What a day! With a Bible Study tonight (hello, Columbians!), a date with 700 miles of U.S. interstate tomorrow morning, and a “Must Do Today” list of 15 items that seems to be growing instead of shrinking, I’m afraid that I won’t be writing much today. We leave for Texas and then for the conference (Yay!) in Charlotte this week, and I will try to write occasionally if I have internet access.

But for today, I will just add some links that were passed on to me. For those who are interested in the state of German-Israeli relations (and prophecy students who watch for conditions related to the fulfillment of prophecies in Daniel 11 and 9), Der Spiegel has had several articles worth reading, prompted by the 60th anniversary of the creation of the modern state of Israel. I post just two of them, but there are others linked to on the website pages that might be worth reading as well.

Reading these, you might get the sense that there is a bit of a case of “split personality” regarding Germany’s attitude toward Israel. And I think you would be right. I note the contrasting titles of two articles linked to at the bottom of those pages in Spiegel Online: One titled “Merkel in the Knesset: ‘We Would Never Abandon Israel’” and one titled “New Survey Undermines Official Policy: Most Germans Feel no Responsibility for Israel.

Prophecy tells of how things will ultimately go, but even when you know you are standing at Point A and headed to Point B, the possible roads twixt here and there can still be very intriguing!

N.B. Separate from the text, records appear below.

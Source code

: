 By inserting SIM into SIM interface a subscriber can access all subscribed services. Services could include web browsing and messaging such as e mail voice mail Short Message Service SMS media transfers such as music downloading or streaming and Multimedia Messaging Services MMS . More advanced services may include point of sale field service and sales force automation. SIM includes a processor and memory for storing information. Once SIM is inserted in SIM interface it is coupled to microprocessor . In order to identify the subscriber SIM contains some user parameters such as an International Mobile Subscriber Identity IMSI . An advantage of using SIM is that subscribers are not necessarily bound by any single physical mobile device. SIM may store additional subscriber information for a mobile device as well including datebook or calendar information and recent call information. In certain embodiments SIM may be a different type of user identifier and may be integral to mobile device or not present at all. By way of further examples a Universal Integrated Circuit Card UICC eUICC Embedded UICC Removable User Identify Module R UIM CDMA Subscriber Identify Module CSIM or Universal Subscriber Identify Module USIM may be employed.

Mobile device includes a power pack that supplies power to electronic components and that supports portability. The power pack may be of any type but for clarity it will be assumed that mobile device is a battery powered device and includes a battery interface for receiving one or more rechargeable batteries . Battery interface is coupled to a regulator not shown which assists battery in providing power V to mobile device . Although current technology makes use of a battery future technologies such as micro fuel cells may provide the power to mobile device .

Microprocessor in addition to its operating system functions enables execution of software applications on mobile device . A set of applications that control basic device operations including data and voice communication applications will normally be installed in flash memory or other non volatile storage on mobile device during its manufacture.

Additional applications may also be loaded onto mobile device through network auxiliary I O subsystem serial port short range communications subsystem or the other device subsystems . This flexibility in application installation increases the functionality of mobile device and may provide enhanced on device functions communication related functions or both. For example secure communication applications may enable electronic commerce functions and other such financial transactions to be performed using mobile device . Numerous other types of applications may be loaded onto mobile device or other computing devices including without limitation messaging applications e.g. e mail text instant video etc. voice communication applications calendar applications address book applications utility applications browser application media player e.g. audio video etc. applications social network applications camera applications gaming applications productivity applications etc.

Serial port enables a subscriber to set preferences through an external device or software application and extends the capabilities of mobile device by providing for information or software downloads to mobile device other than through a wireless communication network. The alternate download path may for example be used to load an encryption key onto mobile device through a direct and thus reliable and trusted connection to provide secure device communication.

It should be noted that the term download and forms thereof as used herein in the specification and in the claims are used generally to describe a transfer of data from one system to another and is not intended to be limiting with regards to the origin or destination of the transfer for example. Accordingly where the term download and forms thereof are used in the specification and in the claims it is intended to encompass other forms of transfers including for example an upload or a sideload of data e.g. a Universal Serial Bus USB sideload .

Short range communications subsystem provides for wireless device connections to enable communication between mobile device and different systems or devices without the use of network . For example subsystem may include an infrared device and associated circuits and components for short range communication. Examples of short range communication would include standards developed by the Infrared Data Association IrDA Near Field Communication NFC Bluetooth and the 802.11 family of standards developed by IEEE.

2 thoughts on “Germany and Israel: Love, Tolerance, or Opposition?

  1. Ministers deserve all the respect due them. One pastor told me over dinner, ‘you get pulled in ten different directions; then you have ten other things to do, besides.’ Very similar to what you said. Thanks for the work, Mr Smith.

  2. rakkav

    Dear Mr. Smith,

    Have a great (and productive) trip! 🙂

    Great German minds have often remarked on the “split personality” of the Germans in other ways — notably the split between the noble, highly cultured side and the ruthless and warmongering side. Any surprise that this characterized their ancestors the ancient Assyrians also?

    If public sentiment in Germany is contrary to official policy, how little would it take to get official leadership in line with public sentiment, and then to exploit that sentiment? How many times has such a thing happened in history? Too many.